According to Regency Blue Cross of Idaho more than 70 million Americans (out of a total of 180 million) go without health insurance for at least one month out of every twelve. The average time spent without insurance by those people is between five and six months (because a new job requires 90 days before you get benefits usually). Better than 60 percent of these people are under the age of 34 and only 20 percent are unemployed. Less than a quarter of these people have less than a high school diploma (meaning they aren’t stupid) and more than a third work for small businesses of less than 25 people (which is too small for group benefits and exactly the type of business the President loves to promote). Almost three-quarters of those without insurance were born in America.
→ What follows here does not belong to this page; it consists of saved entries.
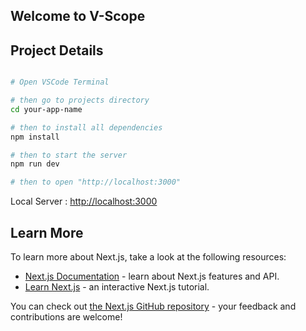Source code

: 
## Welcome to V-Scope



## Project Details

```bash

# Open VSCode Terminal

# then go to projects directory
cd your-app-name

# then to install all dependencies
npm install

# then to start the server
npm run dev

# then to open "http://localhost:3000"

```

Local Server : [http://localhost:3000](http://localhost:3000) 



## Learn More

To learn more about Next.js, take a look at the following resources:

- [Next.js Documentation](https://nextjs.org/docs) - learn about Next.js features and API.
- [Learn Next.js](https://nextjs.org/learn) - an interactive Next.js tutorial.

You can check out [the Next.js GitHub repository](https://github.com/vercel/next.js/) - your feedback and contributions are welcome!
Not exactly the picture of lazy, illegal immigrants soaking up benefits the right likes to paint, is it?
The fact is that everyone already pays for these people not being insured. Think about it. If your child has a high fever are you going to do nothing? Most likely you’ll take them to the hospital – to the emergency room. Of course you can’t pay the bill. Does this care come free? Hardly. Instead, hospitals over-bill others in order to break even (or make a profit).
The top four reasons a person is without insurance are: 1) They can’t afford the coverage offered by their employers; 2) there is no coverage offered by employers; 3) they lost their coverage when they lost their job; and 4) loss of coverage due to divorce or children are too old to be covered on parent’s policy. None of these are the fault of people who are doing their best to make ends meet. To say that it is their fault is to spit in the face of every working man and woman in America.
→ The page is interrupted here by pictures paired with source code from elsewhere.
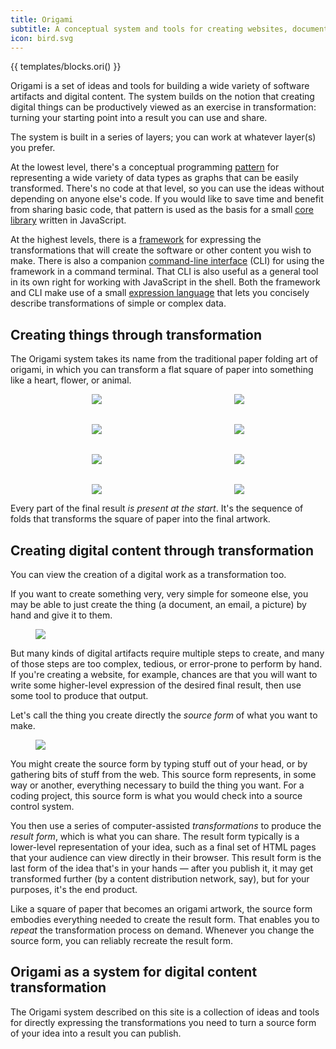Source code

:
```yaml
---
title: Origami
subtitle: A conceptual system and tools for creating websites, documentation, data, and other content
icon: bird.svg
---
```


{{ templates/blocks.ori() }}

Origami is a set of ideas and tools for building a wide variety of software artifacts and digital content. The system builds on the notion that creating digital things can be productively viewed as an exercise in transformation: turning your starting point into a result you can use and share.

The system is built in a series of layers; you can work at whatever layer(s) you prefer.

At the lowest level, there's a conceptual programming [pattern](/pattern) for representing a wide variety of data types as graphs that can be easily transformed. There's no code at that level, so you can use the ideas without depending on anyone else's code. If you would like to save time and benefit from sharing basic code, that pattern is used as the basis for a small [core library](/core) written in JavaScript.

At the highest levels, there is a [framework](/framework) for expressing the transformations that will create the software or other content you wish to make. There is also a companion [command-line interface](/cli) (CLI) for using the framework in a command terminal. That CLI is also useful as a general tool in its own right for working with JavaScript in the shell. Both the framework and CLI make use of a small [expression language](/language) that lets you concisely describe transformations of simple or complex data.

## Creating things through transformation

The Origami system takes its name from the traditional paper folding art of origami, in which you can transform a flat square of paper into something like a heart, flower, or animal.

<figure style="align-items: center; display: grid; gap: 2rem; grid-template-columns: repeat(auto-fit, minmax(150px, 1fr)); justify-items: center;">
  <img src="/assets/heart/step1.svg">
  <img src="/assets/heart/step2.svg">
  <img src="/assets/heart/step3.svg">
  <img src="/assets/heart/step4.svg">
  <img src="/assets/heart/step5.svg">
  <img src="/assets/heart/step6.svg">
  <img src="/assets/heart/step7.svg">
  <img src="/assets/heart/step8.svg">
</figure>

Every part of the final result _is present at the start_. It's the sequence of folds that transforms the square of paper into the final artwork.

## Creating digital content through transformation

You can view the creation of a digital work as a transformation too.

If you want to create something very, very simple for someone else, you may be able to just create the thing (a document, an email, a picture) by hand and give it to them.

<figure>
  <img src="/assets/illustrations/artifact.svg">
</figure>

But many kinds of digital artifacts require multiple steps to create, and many of those steps are too complex, tedious, or error-prone to perform by hand. If you're creating a website, for example, chances are that you will want to write some higher-level expression of the desired final result, then use some tool to produce that output.

Let's call the thing you create directly the _source form_ of what you want to make.

<figure>
  <img src="/assets/illustrations/sourceAndResult.svg">
</figure>

You might create the source form by typing stuff out of your head, or by gathering bits of stuff from the web. This source form represents, in some way or another, everything necessary to build the thing you want. For a coding project, this source form is what you would check into a source control system.

You then use a series of computer-assisted _transformations_ to produce the _result form_, which is what you can share. The result form typically is a lower-level representation of your idea, such as a final set of HTML pages that your audience can view directly in their browser. This result form is the last form of the idea that's in your hands — after you publish it, it may get transformed further (by a content distribution network, say), but for your purposes, it's the end product.

Like a square of paper that becomes an origami artwork, the source form embodies everything needed to create the result form. That enables you to _repeat_ the transformation process on demand. Whenever you change the source form, you can reliably recreate the result form.

## Origami as a system for digital content transformation

The Origami system described on this site is a collection of ideas and tools for directly expressing the transformations you need to turn a source form of your idea into a result you can publish.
I suppose Congress believes that the retired poor should have just as crappy a life as the working poor. Congressional Republicans now agree that they will only cut ten billion dollars from the Medicare program instead of the twenty billion dollars the House wanted to strip from the program. At the same time, they are voting for another $70 billion in tax cuts. It’s a good thing they passed that prescription plan for Medicare because it won’t have any money to buy prescriptions anyway. (Oddly enough, they never explain how cutting $10 billion in spending and $70 billion in revenues works towards balancing a budget.)
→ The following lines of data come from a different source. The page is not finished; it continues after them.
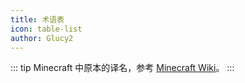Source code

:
 ```yaml
---
title: 术语表
icon: table-list
author: Glucy2
---
```

::: tip
Minecraft 中原本的译名，参考 [Minecraft Wiki](https://zh.minecraft.wiki/w/Minecraft_Wiki:%E8%AF%91%E5%90%8D%E6%A0%87%E5%87%86%E5%8C%96)。
:::

<!-- @include: ../../../guide/glossary.md -->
So what’s the answer? As I blogged not long ago, the answer is to expand Medicare. Allowing every American to buy into Medicare B (or optional C) would flood the program with money. Coupling it with a one dollar an hour hike in the minimum wage would provide almost all of the money needed to buy into coverage. If the cost is split with the employer, who can then get a tax break (remember, small businesses are good), then everyone actually ends up slightly better off than they were when the mess began. Instead of following Wile E. Coyote over the cliff, we actually stop with the Roadrunner and take a step back from the cliff.
I’m trying hard to get this idea in front of enough people to make some headway. It makes sense to me. No one gets hurt and everyone benefits. Why is it so hard to get such an idea in the public arena? Perhaps it’s because it doesn’t scare anyone and, thus, does not translate into votes.
We need Congressional leaders who are more worried about leading and less about how they look when they lead. We need some leaders with enough spine to defy both parties and say, “This is best for the country.” Two nights ago I listened to Rev. Jim Wallis tell a crowded lecture hall, “You are the leaders you are waiting for.”
My friends, today I lay those words at your feet. What you do with it lies on your conscience.